WHAT IS EXPECTED. Search the material for the word "models" and report each line where it turns up.

——————

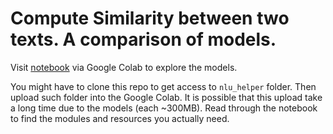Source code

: # Compute Similarity between two texts. A comparison of models.

Visit [notebook](https://github.com/marianelamin/vector-modeling-lsa/blob/master/similarity_model.ipynb) via Google Colab to explore the models.

You might have to clone this repo to get access to `nlu_helper` folder.  Then upload such folder into the Google Colab.  It is possible that this upload take a long time due to the models (each ~300MB).
Read through the notebook to find the modules and resources you actually need.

——————

ANSWER SECTION.
: # Compute Similarity between two texts. A comparison of models.
Visit [notebook](https://github.com/marianelamin/vector-modeling-lsa/blob/master/similarity_model.ipynb) via Google Colab to explore the models.
You might have to clone this repo to get access to `nlu_helper` folder.  Then upload such folder into the Google Colab.  It is possible that this upload take a long time due to the models (each ~300MB).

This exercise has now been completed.